Monday, February 18, 2008

What is Jungle Capitalism?

Weird Wally came across the following post on Scholars and Rouges and was really impressed with what the author had to say. Seems like the big corporations created a "culture of greed," and fucked over us American citizens. Now, a lot of citizens are saying, "fuck you," back to the corporations and walking away from their debts. WW wonders of the Law of Karma might be manifesting itself. After all, what goes around comes around.

Welcome to the jungle How "gatcha capitalism" has destroyed the American Social contract


lionzebra.jpg

In order for a disparate group of individuals to band together into a workable community, there have to be rules, both implicit and explicit. There are laws that people agree to follow to preserve the good of the whole, and there are social constructs developed that the members adhere to. “Don’t screw your friends.” “Play fair.” “You get what you pay for.” Basic principles that everyone (at least overtly) respects, thus maintaining the even keel of the group.

But we’ve seen over the last thirty years a slow, deliberate erosion of those sort of rules, replaced with the glorification of the individual self as paramount. Nothing else matters but you and what you get for yourself. As long as you profit and make out okay, fuck everyone else. This has led to deliberately hostile, antagonistic moves between the buyer and seller in almost every kind of financial transaction imaginable, and many other social obligations besides.

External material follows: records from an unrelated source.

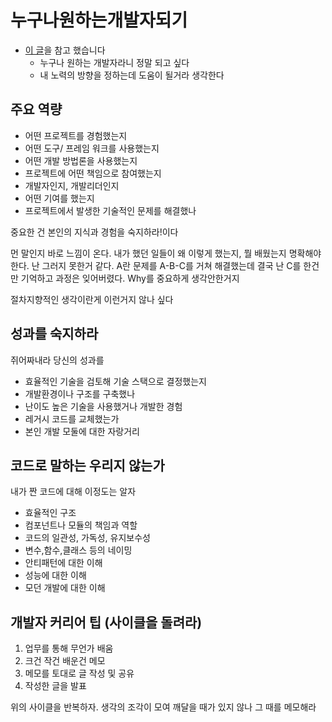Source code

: # 누구나원하는개발자되기

* [이 글](https://blog.shiren.dev/2020-11-23/URL)을 참고 했습니다
	* 누구나 원하는 개발자라니 정말 되고 싶다
	* 내 노력의 방향을 정하는데 도움이 될거라 생각한다

## 주요 역량

* 어떤 프로젝트를 경험했는지
* 어떤 도구/ 프레임 워크를 사용했는지
* 어떤 개발 방법론을 사용했는지
* 프로젝트에 어떤 책임으로 참여했는지
* 개발자인지, 개발리더인지
* 어떤 기여를 했는지
* 프로젝트에서 발생한 기술적인 문제를 해결했나

중요한 건 본인의 지식과 경험을 숙지하라!이다

먼 말인지 바로 느낌이 온다. 내가 했던 일들이 왜 이렇게 했는지, 뭘 배웠는지 명확해야한다. 난 그러지 못한거 같다. A란 문제를 A-B-C를 거쳐 해결했는데 결국 난 C를 한건만 기억하고 과정은 잊어버렸다. Why를 중요하게 생각안한거지

절차지향적인 생각이란게 이런거지 않나 싶다

## 성과를 숙지하라

쥐어짜내라 당신의 성과를

* 효율적인 기술을 검토해 기술 스택으로 결정했는지
* 개발환경이나 구조를 구축했나
* 난이도 높은 기술을 사용했거나 개발한 경험
* 레거시 코드를 교체했는가
* 본인 개발 모둘에 대한 자랑거리

## 코드로 말하는 우리지 않는가
내가 짠 코드에 대해 이정도는 알자

* 효율적인 구조
* 컴포넌트나 모듈의 책임과 역할
* 코드의 일관성, 가독성, 유지보수성
* 변수,함수,클래스 등의 네이밍
* 안티패턴에 대한 이해
* 성능에 대한 이해
* 모던 개발에 대한 이해

## 개발자 커리어 팁 (사이클을 돌려라)

1. 업무를 통해 무언가 배움
2. 크건 작건 배운건 메모
3. 메모를 토대로 글 작성 및 공유
4. 작성한 글을 발표

위의 사이클을 반복하자. 생각의 조각이 모여 깨달을 때가 있지 않나 그 때를 메모해라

The name of the game is to screw the other guy, before he screws you.

MSNBC reporter, columnist, and author Bob Sullivan has explored the erosion of the social contract through the lens of what he smartly calls “gotcha capitalism”–how big businesses use inscrutable agreements, hidden fees, and “gotcha” penalties to wring extra profit from the consumer in everything from credit cards to cable TV contracts, taking advantage of nonexistent regulatory oversight to work their will. As Sullivan writes:

Fundamentally, “Gotcha Capitalism” is a story about the death of the price tag, about the constant bait-and-switch tactics that layer on fees and surcharges long after we’re in a position to bargain over them. It’s about rampant false advertising, about the explosion of small print and asterisks and about the seeming disappearance of federal authorities working to keep our marketplaces fair. It’s about a threat to our economic system, which was designed to reward good companies with innovative products, low prices and smart employees, but now benefits cheating companies who hire the best liars and create the most misleading ads and confusing fine print.

You can see Sullivan’s theory (described at length in his excellent book of the same name) play out in decisions like that of Bank of America, which recently decided to hike the interest rates of many of its cardholders for literally no reason–at least no reason it would name, but in truth to help shore up its losses from exposure to the collapsed mortgage market. Essentially, the bank made a huge number of bad deals and is literally punishing its good customers in order to protect itself. By any standard, this is not playing fair.

Speaking of mortgages and not playing fair, Sullivan’s theory manifests again in a withering editorial by Elliot Spitzer, former Attorney General and current Governor of New York. Spitzer blasts the Bush Administration for actively opposing states’ efforts to combat predatory lending, even going so far as to pass federal regulations that blocked states from bringing suits against subprime lenders.

The social contract has been broken. Businesses use every trick in the book, from mandatory arbitration to universal default, to screw consumers over. Our areas of redress in government have not only diminished to insignificance, but often actively assist corporations in screwing us over. Is it any wonder, then, that citizens no longer feel an obligation to uphold their own social contracts, and do things like walk away from homes buried in debt?:

In recent years, we have also become aware of shifting social attitudes: debt is no longer viewed as a “moral” obligation, a binding social contract between consenting parties, but as an adversarial relationship between borrower and lender. Therefore, as conservative businesspeople we must also account for a higher probability that borrowers will walk away from their debts, if it suits them.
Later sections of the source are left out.